Certainly, HB 314 did curtail the Board's authority in one significant way. By eliminating the independent position of KCNA executive director with the power to hire personnel "with the approval of the board," providing instead that "[t]he executive director of [COT] shall assign personnel employed by [COT] to carry out the functions and responsibilities of the authority," HB 314 effectively removed the Board's direct authority over personnel decisions. However, this does not alter the legal obligation of the assigned KCNA staff—including COT's executive director and KCNA's assigned general counsel—to follow the Board's other directives.
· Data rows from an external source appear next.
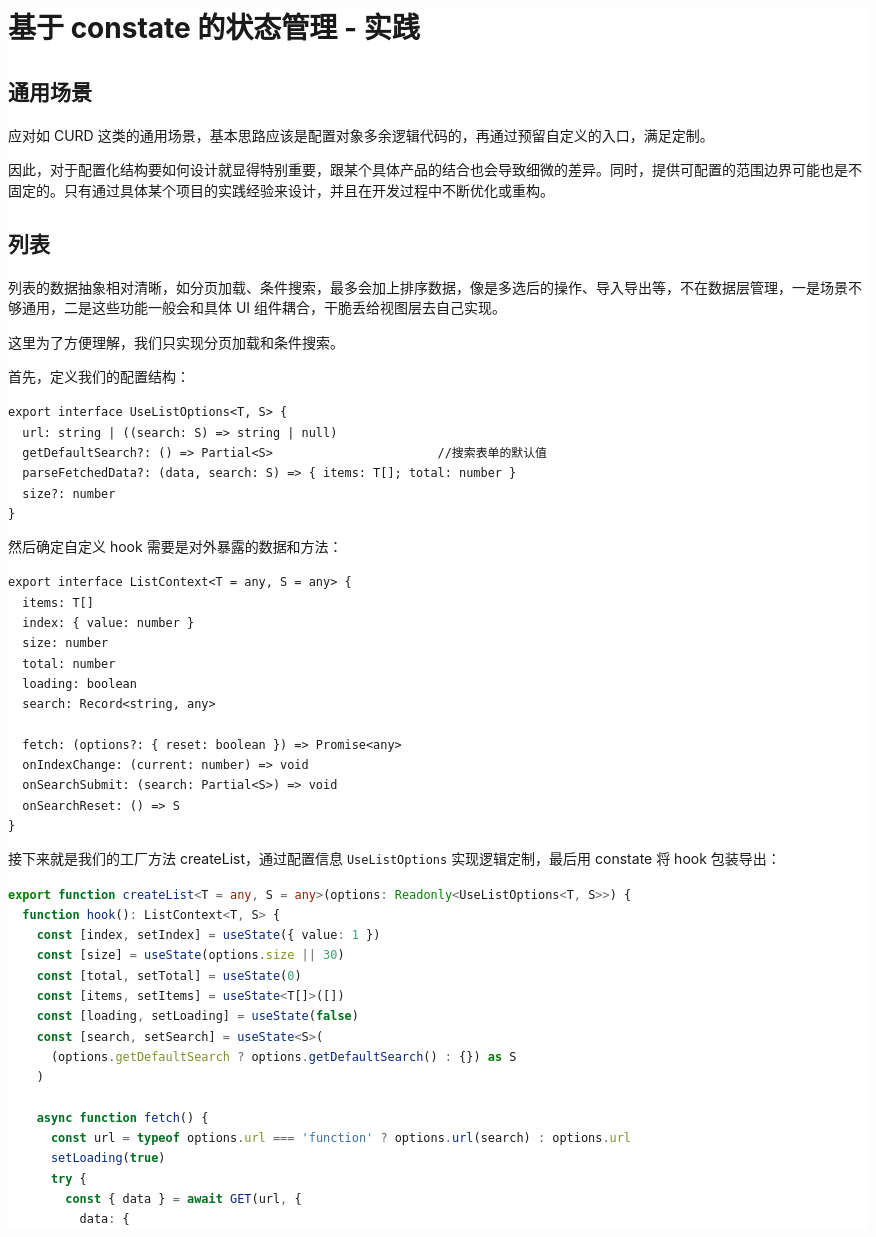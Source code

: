 # 基于 constate 的状态管理 - 实践



## 通用场景

应对如 CURD 这类的通用场景，基本思路应该是配置对象多余逻辑代码的，再通过预留自定义的入口，满足定制。

因此，对于配置化结构要如何设计就显得特别重要，跟某个具体产品的结合也会导致细微的差异。同时，提供可配置的范围边界可能也是不固定的。只有通过具体某个项目的实践经验来设计，并且在开发过程中不断优化或重构。



## 列表

列表的数据抽象相对清晰，如分页加载、条件搜索，最多会加上排序数据，像是多选后的操作、导入导出等，不在数据层管理，一是场景不够通用，二是这些功能一般会和具体 UI 组件耦合，干脆丢给视图层去自己实现。

这里为了方便理解，我们只实现分页加载和条件搜索。

首先，定义我们的配置结构：

```tsx
export interface UseListOptions<T, S> {
  url: string | ((search: S) => string | null)
  getDefaultSearch?: () => Partial<S>						//搜索表单的默认值
  parseFetchedData?: (data, search: S) => { items: T[]; total: number }
  size?: number
}
```

然后确定自定义 hook 需要是对外暴露的数据和方法：

```tsx
export interface ListContext<T = any, S = any> {
  items: T[]
  index: { value: number }
  size: number
  total: number
  loading: boolean
  search: Record<string, any>

  fetch: (options?: { reset: boolean }) => Promise<any>
  onIndexChange: (current: number) => void
  onSearchSubmit: (search: Partial<S>) => void
  onSearchReset: () => S
}
```

接下来就是我们的工厂方法 createList，通过配置信息 `UseListOptions` 实现逻辑定制，最后用 constate 将 hook 包装导出：

```ts
export function createList<T = any, S = any>(options: Readonly<UseListOptions<T, S>>) {
  function hook(): ListContext<T, S> {
    const [index, setIndex] = useState({ value: 1 })
    const [size] = useState(options.size || 30)
    const [total, setTotal] = useState(0)
    const [items, setItems] = useState<T[]>([])
    const [loading, setLoading] = useState(false)
    const [search, setSearch] = useState<S>(
      (options.getDefaultSearch ? options.getDefaultSearch() : {}) as S
    )
    
    async function fetch() {
      const url = typeof options.url === 'function' ? options.url(search) : options.url
      setLoading(true)
      try {
        const { data } = await GET(url, {
          data: {
```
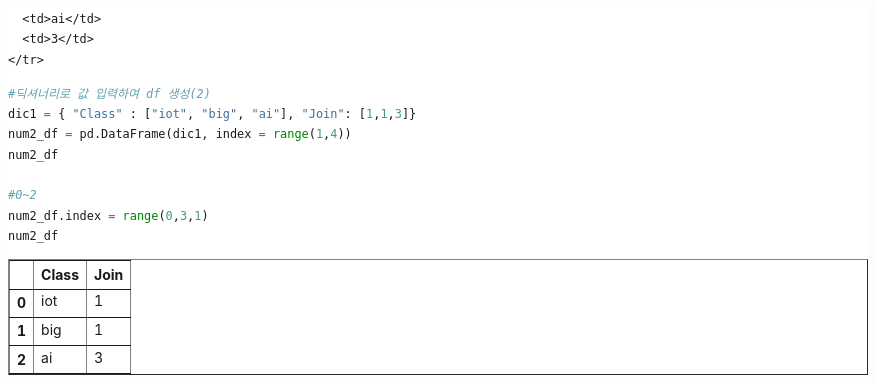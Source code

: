       <td>ai</td>
      <td>3</td>
    </tr>
  </tbody>
</table>
</div>




```python
#딕셔너리로 값 입력하여 df 생성(2)
dic1 = { "Class" : ["iot", "big", "ai"], "Join": [1,1,3]}
num2_df = pd.DataFrame(dic1, index = range(1,4))
num2_df

#0~2
num2_df.index = range(0,3,1)
num2_df
```




<div>
<style scoped>
    .dataframe tbody tr th:only-of-type {
        vertical-align: middle;
    }

    .dataframe tbody tr th {
        vertical-align: top;
    }

    .dataframe thead th {
        text-align: right;
    }
</style>
<table border="1" class="dataframe">
  <thead>
    <tr style="text-align: right;">
      <th></th>
      <th>Class</th>
      <th>Join</th>
    </tr>
  </thead>
  <tbody>
    <tr>
      <th>0</th>
      <td>iot</td>
      <td>1</td>
    </tr>
    <tr>
      <th>1</th>
      <td>big</td>
      <td>1</td>
    </tr>
    <tr>
      <th>2</th>
      <td>ai</td>
      <td>3</td>
    </tr>
  </tbody>
</table>
</div>
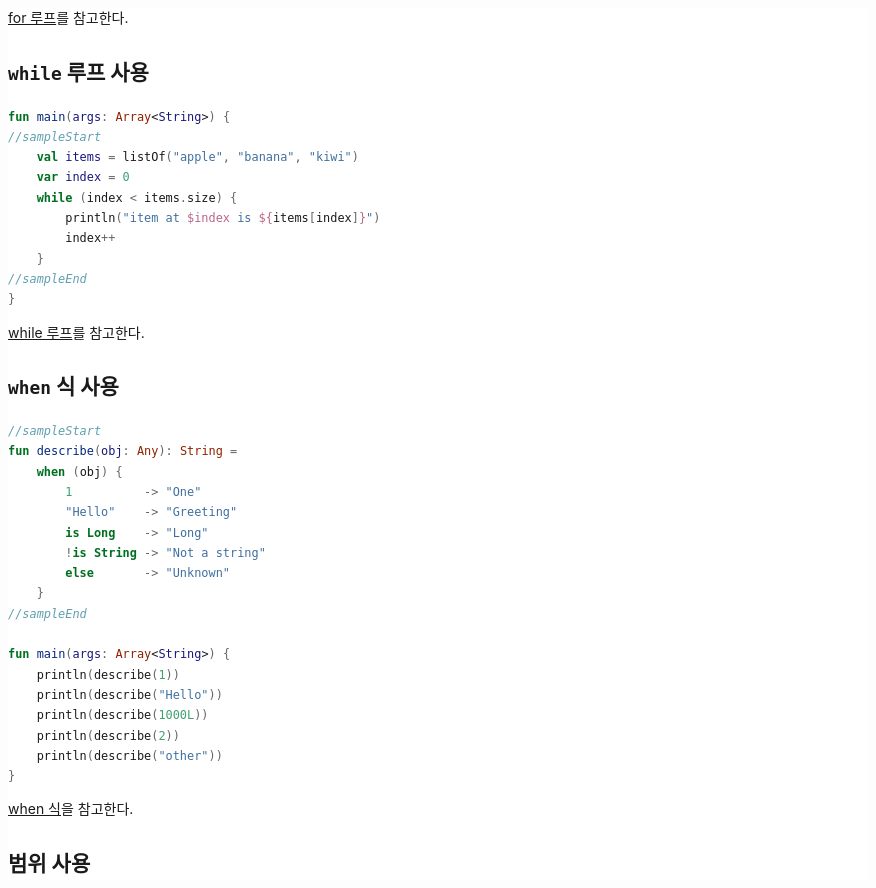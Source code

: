 
[for 루프](control-flow.html#for-loops)를 참고한다.

## `while` 루프 사용

<div class="sample" markdown="1">

``` kotlin
fun main(args: Array<String>) {
//sampleStart
    val items = listOf("apple", "banana", "kiwi")
    var index = 0
    while (index < items.size) {
        println("item at $index is ${items[index]}")
        index++
    }
//sampleEnd
}
```
</div>


[while 루프](control-flow.html#while-loops)를 참고한다.

## `when` 식 사용

<div class="sample" markdown="1">

``` kotlin
//sampleStart
fun describe(obj: Any): String =
    when (obj) {
        1          -> "One"
        "Hello"    -> "Greeting"
        is Long    -> "Long"
        !is String -> "Not a string"
        else       -> "Unknown"
    }
//sampleEnd

fun main(args: Array<String>) {
    println(describe(1))
    println(describe("Hello"))
    println(describe(1000L))
    println(describe(2))
    println(describe("other"))
}
```
</div>


[when 식](control-flow.html#when-expression)을 참고한다.

## 범위 사용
The Board's statutory authority to direct policy and operations is no more impaired by its inability to remove specific personnel than is the General Assembly's policy making authority negated by the fact that it does not directly hire and fire state employees or choose the constitutional officers charged with carrying out its mandates. See Brown v. Barkley, 628 S.W.2d 616, 623 (Ky. 1982) (observing that "the executive branch exists principally to do [the legislative branch's] bidding").

For these reasons, it is the opinion of this Office that the authority of the Board of KCNA under KRS 154.15-030(3) is similar to that of agency and corporate boards generally. This includes the ability to direct the Authority to take specific actions that the Board deems necessary to implement its strategic plan and policies—specifically including the direction of litigation; to approve (or disapprove) contracts and RFPs as it deems necessary to carry out its budgetary and fiscal oversight duties; and to make final determinations regarding network operations and upgrades. As such, the Board's authority clearly extends to the subjects of the motions passed in its April 17, 2026, meeting.

Russell Coleman
Attorney General

Christopher L. Thacker
General Counsel

[1] 2026 Ky. Acts ch. 2.

[2] The Board meet again on May 15, 2026, and at that meeting it approved the minutes of the April 17 meeting.

[3] See Franklin Circuit Court Civil Action Nos. 23-CI-01049, 24-CI-00333, 24-CI-00875. The Office is aware that the subject of the Board's authority was raised by counsel for OpenFiber in connection with a dispute related to the appointment of a mediator in that litigation. However, the Court declined to reach this issue—which is not raised in any of the pleadings in the cases before it—explaining that: "The Court recognizes the enactment of House Bill 314 in the 2026 General Assembly, and is aware that there may be conflicting interpretations of how the changes in governance for KCNA enacted in that legislation should be interpreted. Those potential disputes need not be resolved at this time, and in fact they are not ripe for the Court to consider." Opinion and Order, entered May 29, 2024, at 14. The Office, therefore, does not believe the question raised in the Board's request for an advisory opinion to be one "involving matters being litigated or . . . submitted in contemplation litigation." See 40 KAR 1:020(4).

[4] It should also be noted that, while HB 314 did not change any of the statutory text regarding the Board's duties in KRS 154-15.030(3), it did eliminate an advisory group formerly created by KRS 154-15.020(2)(j). See 2026 Ky. Acts ch. 2 § 2. The fact that the statute formerly provided for both a Board and a separate advisory body strongly suggests that the Board was not itself ever intended to be merely advisory.

[5] Merriam-Webster.com Dictionary, "implement," available at https://www.merriam-webster.com/dictionary/implement (last accessed June 15, 2026).

[6] HB 314 amended KRS 154.15-020(1) to state that "[t]he Kentucky Communications Network Authority is established and shall be attached to the Finance and Administration Cabinet for administrative purposes." 2026 Ky. Acts ch. 2 § 2(1) (emphasis added).

[7] The Board's authority in this regard was specifically discussed by the Governor in his Veto Message regarding HB 314, which was issued on March 6, 2026: "The new unconstitutional Board could reverse the decisions of the current Board which the Finance and Administration Cabinet has agreed with that held the wholesaler company accountable for its conduct that was in breach of its contract. It could potentially settle the lawsuits and allow the wrongdoer company to again be in business with the Commonwealth."